Software Engineers do a great job at covering all aspects of the Test Pyramid, however they’re focused on low level unit tests, rather than full end-to-end tests. This can result in bugs being missed and discovered further down the development process. But that’s where I come in. By collaborating early, I can prevent the bug from being written in the first place.
As testers, we provide the ‘other perspective’. We anticipate the actions a user might take, actions that others might not be planning for. Testing requires an ongoing focus on the product being built – It gives quick feedback with testing being performed continuously. This way you can reduce the waste and get timely feedback.
By thinking about testing early in the development process, you can avoid the exponentially higher costs of finding bugs late in the process, from requirements definition to production. Therefore, it’s helpful to move testing activities earlier in the software development lifecycle – shifting it left in the process timeline.

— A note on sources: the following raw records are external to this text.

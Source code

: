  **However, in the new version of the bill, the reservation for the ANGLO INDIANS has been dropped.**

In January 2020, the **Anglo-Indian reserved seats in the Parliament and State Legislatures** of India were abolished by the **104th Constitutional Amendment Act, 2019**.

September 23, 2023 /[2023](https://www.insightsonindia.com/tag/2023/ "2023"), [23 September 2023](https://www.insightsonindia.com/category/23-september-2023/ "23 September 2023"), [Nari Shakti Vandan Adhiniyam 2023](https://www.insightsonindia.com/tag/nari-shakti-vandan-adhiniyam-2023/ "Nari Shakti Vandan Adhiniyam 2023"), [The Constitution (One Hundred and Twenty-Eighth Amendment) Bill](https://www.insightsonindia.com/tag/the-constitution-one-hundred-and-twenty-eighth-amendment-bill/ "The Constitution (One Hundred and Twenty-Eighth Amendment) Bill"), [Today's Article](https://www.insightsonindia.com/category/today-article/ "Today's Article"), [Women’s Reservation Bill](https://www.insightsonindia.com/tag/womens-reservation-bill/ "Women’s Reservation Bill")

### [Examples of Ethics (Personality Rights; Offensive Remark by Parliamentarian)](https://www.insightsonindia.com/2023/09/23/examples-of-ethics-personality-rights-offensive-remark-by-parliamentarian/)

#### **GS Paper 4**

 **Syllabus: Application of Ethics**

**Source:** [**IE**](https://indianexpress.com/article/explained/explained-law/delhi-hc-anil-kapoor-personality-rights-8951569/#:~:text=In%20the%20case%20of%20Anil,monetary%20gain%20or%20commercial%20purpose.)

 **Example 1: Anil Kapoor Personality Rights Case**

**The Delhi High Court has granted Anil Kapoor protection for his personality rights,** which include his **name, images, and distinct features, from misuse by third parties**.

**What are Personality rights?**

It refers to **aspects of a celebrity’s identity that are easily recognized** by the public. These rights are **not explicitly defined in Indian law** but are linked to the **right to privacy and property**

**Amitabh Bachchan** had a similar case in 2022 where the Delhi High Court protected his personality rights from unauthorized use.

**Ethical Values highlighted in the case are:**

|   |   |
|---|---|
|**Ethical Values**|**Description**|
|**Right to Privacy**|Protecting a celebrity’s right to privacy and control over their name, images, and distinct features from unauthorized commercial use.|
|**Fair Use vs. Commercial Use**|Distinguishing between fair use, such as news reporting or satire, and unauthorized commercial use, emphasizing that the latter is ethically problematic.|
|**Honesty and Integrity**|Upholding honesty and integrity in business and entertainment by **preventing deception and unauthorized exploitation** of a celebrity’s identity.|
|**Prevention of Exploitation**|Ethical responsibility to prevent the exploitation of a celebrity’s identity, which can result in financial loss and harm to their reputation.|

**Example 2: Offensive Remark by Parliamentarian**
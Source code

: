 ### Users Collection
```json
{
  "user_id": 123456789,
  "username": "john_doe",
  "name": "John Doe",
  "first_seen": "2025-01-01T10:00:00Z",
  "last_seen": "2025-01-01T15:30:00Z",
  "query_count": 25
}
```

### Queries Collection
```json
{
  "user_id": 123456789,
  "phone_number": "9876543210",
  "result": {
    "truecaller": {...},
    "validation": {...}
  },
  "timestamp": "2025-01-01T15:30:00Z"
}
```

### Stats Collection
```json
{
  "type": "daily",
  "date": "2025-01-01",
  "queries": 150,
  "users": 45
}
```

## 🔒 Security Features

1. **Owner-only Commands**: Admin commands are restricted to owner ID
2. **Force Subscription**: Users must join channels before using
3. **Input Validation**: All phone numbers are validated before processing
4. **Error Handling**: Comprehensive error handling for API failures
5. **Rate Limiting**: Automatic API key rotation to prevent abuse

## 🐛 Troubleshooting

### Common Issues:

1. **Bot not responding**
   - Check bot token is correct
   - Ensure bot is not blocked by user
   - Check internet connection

The Shift-Left methodology
Shift-Left, it’s not a new term. In fact, it’s been around since 2001. It refers to shifting the testing phase to the left from right and involves testing at every stage of the software development process.
The Shift-Left approach allows testing to run in parallel with the development process. Testers collaborate with Software Engineers to create test cases and what-if scenarios before the code is written. These tests are then used to drive development. The Shift-Left approach reduces time to market and helps deliver high-quality software, faster.

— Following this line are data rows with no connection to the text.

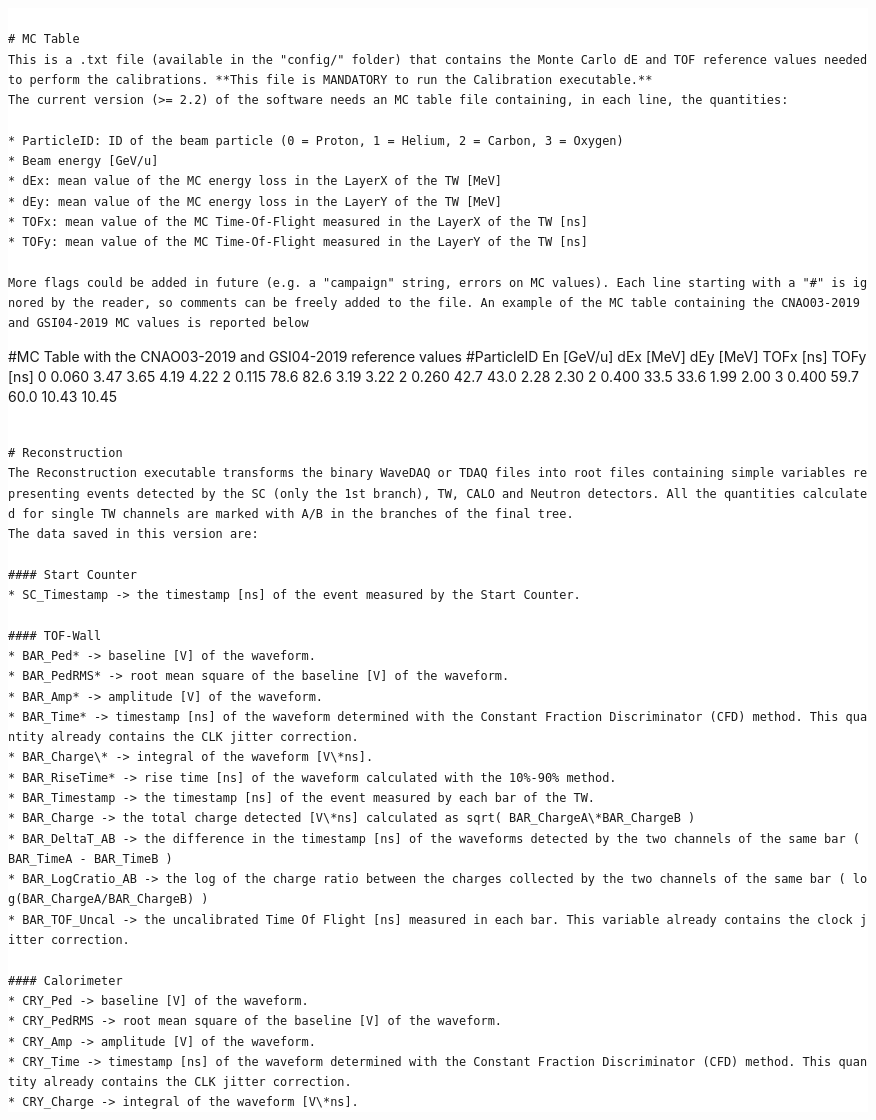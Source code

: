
 ```

# MC Table
This is a .txt file (available in the "config/" folder) that contains the Monte Carlo dE and TOF reference values needed to perform the calibrations. **This file is MANDATORY to run the Calibration executable.**
The current version (>= 2.2) of the software needs an MC table file containing, in each line, the quantities:

* ParticleID: ID of the beam particle (0 = Proton, 1 = Helium, 2 = Carbon, 3 = Oxygen)
* Beam energy [GeV/u]
* dEx: mean value of the MC energy loss in the LayerX of the TW [MeV]
* dEy: mean value of the MC energy loss in the LayerY of the TW [MeV]
* TOFx: mean value of the MC Time-Of-Flight measured in the LayerX of the TW [ns]
* TOFy: mean value of the MC Time-Of-Flight measured in the LayerY of the TW [ns]

More flags could be added in future (e.g. a "campaign" string, errors on MC values). Each line starting with a "#" is ignored by the reader, so comments can be freely added to the file. An example of the MC table containing the CNAO03-2019 and GSI04-2019 MC values is reported below

```
#MC Table with the CNAO03-2019 and GSI04-2019 reference values
#ParticleID En [GeV/u]  dEx [MeV]   dEy [MeV]  TOFx [ns]   TOFy [ns]
0  0.060  3.47  3.65  4.19  4.22
2  0.115  78.6  82.6  3.19  3.22
2  0.260  42.7  43.0  2.28  2.30
2  0.400  33.5  33.6  1.99  2.00
3  0.400  59.7  60.0  10.43  10.45
```

# Reconstruction
The Reconstruction executable transforms the binary WaveDAQ or TDAQ files into root files containing simple variables representing events detected by the SC (only the 1st branch), TW, CALO and Neutron detectors. All the quantities calculated for single TW channels are marked with A/B in the branches of the final tree.
The data saved in this version are:

#### Start Counter
* SC_Timestamp -> the timestamp [ns] of the event measured by the Start Counter.

#### TOF-Wall
* BAR_Ped* -> baseline [V] of the waveform.
* BAR_PedRMS* -> root mean square of the baseline [V] of the waveform.
* BAR_Amp* -> amplitude [V] of the waveform.
* BAR_Time* -> timestamp [ns] of the waveform determined with the Constant Fraction Discriminator (CFD) method. This quantity already contains the CLK jitter correction.
* BAR_Charge\* -> integral of the waveform [V\*ns]. 
* BAR_RiseTime* -> rise time [ns] of the waveform calculated with the 10%-90% method.
* BAR_Timestamp -> the timestamp [ns] of the event measured by each bar of the TW.
* BAR_Charge -> the total charge detected [V\*ns] calculated as sqrt( BAR_ChargeA\*BAR_ChargeB )
* BAR_DeltaT_AB -> the difference in the timestamp [ns] of the waveforms detected by the two channels of the same bar ( BAR_TimeA - BAR_TimeB )
* BAR_LogCratio_AB -> the log of the charge ratio between the charges collected by the two channels of the same bar ( log(BAR_ChargeA/BAR_ChargeB) )
* BAR_TOF_Uncal -> the uncalibrated Time Of Flight [ns] measured in each bar. This variable already contains the clock jitter correction.

#### Calorimeter
* CRY_Ped -> baseline [V] of the waveform.
* CRY_PedRMS -> root mean square of the baseline [V] of the waveform.
* CRY_Amp -> amplitude [V] of the waveform.
* CRY_Time -> timestamp [ns] of the waveform determined with the Constant Fraction Discriminator (CFD) method. This quantity already contains the CLK jitter correction.
* CRY_Charge -> integral of the waveform [V\*ns].
```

When we apply Shift-Left testing on our clients projects, we collaborate early to prevent the bug from being written. When applying the Shift-Left approach in an agile delivery setting, we work on different levels, all at the same time. This includes:
- Engaging early in the development, right from project initiation
- Locking down the scope and acceptance criteria at card kickoff
- Getting visibility of the product and design a unified testing strategy
- Running a planning session and calling out any risks and analysing dependencies on test environments, third parties etc; and
- Automating tests and running them on CI/CD build pipelines.
Some of the key benefits of Shift-Left-testing, include:
Software Engineer/Tester collaboration – The Shift-Left process encourages Software Engineer and Tester collaboration early, before things get built, and this is key. Everyone quickly aligns on what a specific feature should do and importantly everyone understands how this behaviour can be verified – something that directly increases the team’s velocity.
Easier fixes – In Shift-Left testing, defects are found earlier in the development process. This means bugs are easier to fix, because there’s less context switching – saving everyone time, money and headaches.
Better test coverage – Shift-Left testing can also improve test coverage. It thoroughly checks each function of the software throughout the entire lifecycle.
Automation capabilities – By applying the test early and often ethos, it should come as no surprise that the Shift-Left process and automated testing often go hand in hand. It reduces human error and eliminates repetitive, manual tasks, giving enough time for testers to focus on exploratory testing.
Quicker time-to-release – Smaller bugs, less work, earlier fixes. All of these elements allow development teams to accelerate the software release process.
Just your average superhero
It might sound like I save the day – but that’s exactly what I don’t want to have to do. Testing is ultimately the team’s responsibility and for me, being part of that team is really important to ensure we deliver good quality software for our clients. That’s what testing is all about.